Second, how big of a smokestack should go on the top? The store-bought vertical cabinets seem to have no chimneys on them, but all the DYI verticals I see (usually made from propane cylinders) have smokestacks. I was originally going to attach a smokestack that is 4" in diameter and 16" tall on the top, just to get the smoke up and away from eye level. But there was no rhyme or reason to those dimensions, I just picked them out of thin air. Any thoughts on this?

And lastly, if my pipe is 4' tall, how much of that should I allocate to the smoke chamber, and how much to the firebox?

Any help would be much appreciated. Thanks.


----------



## kilo charlie (Jun 15, 2021)

Below are photos of my various vertical smokers to help give you some ideas.






Above is my Pit Boss Copperhead 5 (when it was brand new) The square box at the bottom is a cover for the burn pot and above that is the water pan followed by the racks.







This is the adjustable chimney/rain cap. It's threaded to open or close the air flow.






Above is the propane smoker. It's got two doors with the smaller one to access the wood boxes.

I was using this as a cold smoker with the A Maze N tube laying in the water pan. There is an overlap of metal angled down to force the drippings into the water pan.

The foil pan on top is blocking it but you can see the top edge of the static chimney that is non adjustable. 






This is a smaller propane smoker that had a combination water and wood pan... I modified it by adding a small hotel pan as the water pan and kept the other tray for wood chips and pellets.
I also lined the inside with some mirror polished stainless steel to double the wall thickness. Lava Lock seal for the door.

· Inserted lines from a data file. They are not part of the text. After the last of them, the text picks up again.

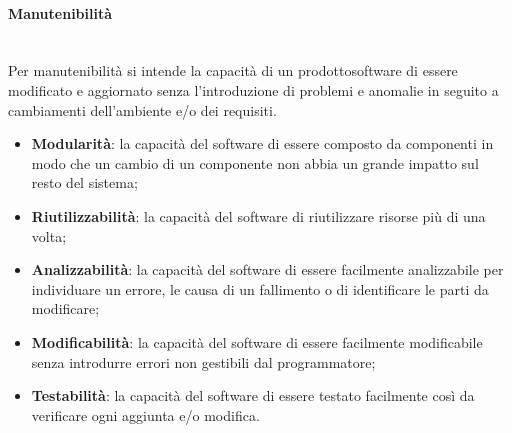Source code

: 	\paragraph{Manutenibilità} \mbox{}\\
	Per manutenibilità si intende la capacità di un prodotto\glosp software di essere modificato e aggiornato senza l'introduzione di problemi e anomalie in seguito a cambiamenti dell'ambiente e/o dei requisiti.
	\begin{itemize}
		\item \textbf{Modularità}: la capacità del software di essere composto da componenti in modo che un cambio di un componente non abbia un grande impatto sul resto del sistema;
		\item \textbf{Riutilizzabilità}: la capacità del software di riutilizzare risorse più di una volta;
		\item \textbf{Analizzabilità}: la capacità del software di essere facilmente analizzabile per individuare un errore, le causa di un fallimento o di identificare le parti da modificare;
		\item \textbf{Modificabilità}: la capacità del software di essere facilmente modificabile senza introdurre errori non gestibili dal programmatore;
		\item \textbf{Testabilità}: la capacità del software di essere testato facilmente così da verificare ogni aggiunta e/o modifica.
	\end{itemize}

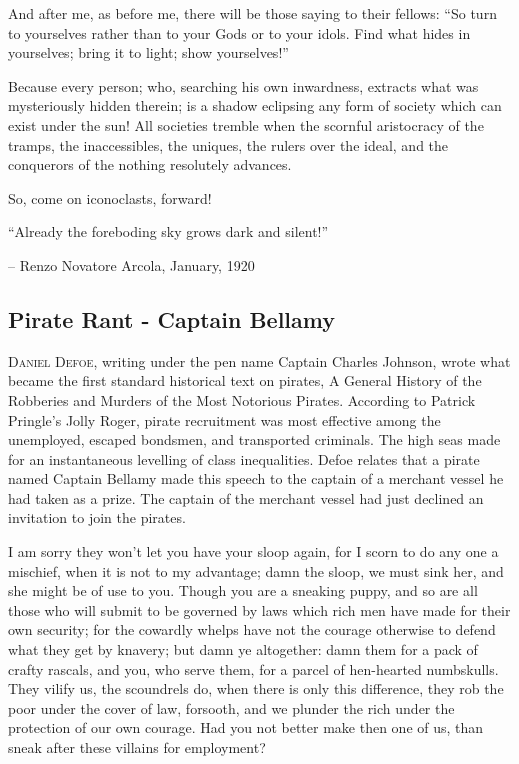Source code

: \documentclass[a4paper,english,10pt,twoside]{article}
\begin{document}
\medskip
And after me, as before me, there will be those saying to their fellows: \enquote{So turn to yourselves rather than to your Gods or to your idols. Find what hides in yourselves; bring it to light; show yourselves!}

\medskip
Because every person; who, searching his own inwardness, extracts what was mysteriously hidden therein; is a shadow eclipsing any form of society which can exist under the sun! All societies tremble when the scornful aristocracy of the tramps, the inaccessibles, the uniques, the rulers over the ideal, and the conquerors of the nothing resolutely advances.

\medskip
\noindent So, come on iconoclasts, forward!

\medskip
\noindent \enquote{Already the foreboding sky grows dark and silent!}

\begin{flushright} -- Renzo Novatore Arcola, January, 1920\end{flushright}

\subsection{Pirate Rant - Captain Bellamy}

\lettrine{D}{aniel Defoe}, writing under the pen name Captain Charles Johnson, wrote what became the first standard historical text on pirates, A General History of the Robberies and Murders of the Most Notorious Pirates. According to Patrick Pringle's Jolly Roger, pirate recruitment was most effective among the unemployed, escaped bondsmen, and transported criminals. The high seas made for an instantaneous levelling of class inequalities. Defoe relates that a pirate named Captain Bellamy made this speech to the captain of a merchant vessel he had taken as a prize. The captain of the merchant vessel had just declined an invitation to join the pirates.

\medskip
I am sorry they won't let you have your sloop again, for I scorn to do any one a mischief, when it is not to my advantage; damn the sloop, we must sink her, and she might be of use to you. Though you are a sneaking puppy, and so are all those who will submit to be governed by laws which rich men have made for their own security; for the cowardly whelps have not the courage otherwise to defend what they get by knavery; but damn ye altogether: damn them for a pack of crafty rascals, and you, who serve them, for a parcel of hen-hearted numbskulls. They vilify us, the scoundrels do, when there is only this difference, they rob the poor under the cover of law, forsooth, and we plunder the rich under the protection of our own courage. Had you not better make then one of us, than sneak after these villains for employment?
\end{document}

You can see there is no chimney on this one and just a sliding vent to supposedly control the temps.

Hopefully this will spur some design ideas for your build!


----------



## robotfist (Jun 15, 2021)

kilo charlie said:


> Hopefully this will spur some design ideas for your build!



Hey thanks for that! That certainly helps. It looks like in all cases, your firebox is clearly divided from your smoke chamber. So maybe I don't need a ton of open air between the two.


----------



## kilo charlie (Jun 16, 2021)

If you have a plate between the fire box and the cooking chamber.. the fire will heat that plate and that will help radiate the heat more evenly vs just having a hot spot of heat shooting straight up. 

I hope that make some sort of sense haha


----------



## JLeonard (Jun 16, 2021)

I would suggest looking at UDS builds and How the WSM's are set up and kinda base your build off if those. Looking forward to seeing your progress on this,
Jim


----------



## robotfist (Jun 16, 2021)

kilo charlie said:


> If you have a plate between the fire box and the cooking chamber.. the fire will heat that plate and that will help radiate the heat more evenly vs just having a hot spot of heat shooting straight up.
> I hope that make some sort of sense haha



Yep, totally. Makes perfect sense. And I imagine it would also help keep heat from escaping the smoke chamber when I open the firebox to refuel.


----------



## kilo charlie (Jun 16, 2021)

robotfist said:


> Yep, totally. Makes perfect sense. And I imagine it would also help keep heat from escaping the smoke chamber when I open the firebox to refuel.


Yes that too!


----------



## andres (Jan 3, 2022)

Hey! Did you finish your build? I just started a project with two 300L propane tanks, and Im decided to do a vertical one. Maybe not a stick burner but for charcoal, based on the idea of the WSM. I´ll post some pictures next week once I start the project, It would be cool to see how yours turned out.


----------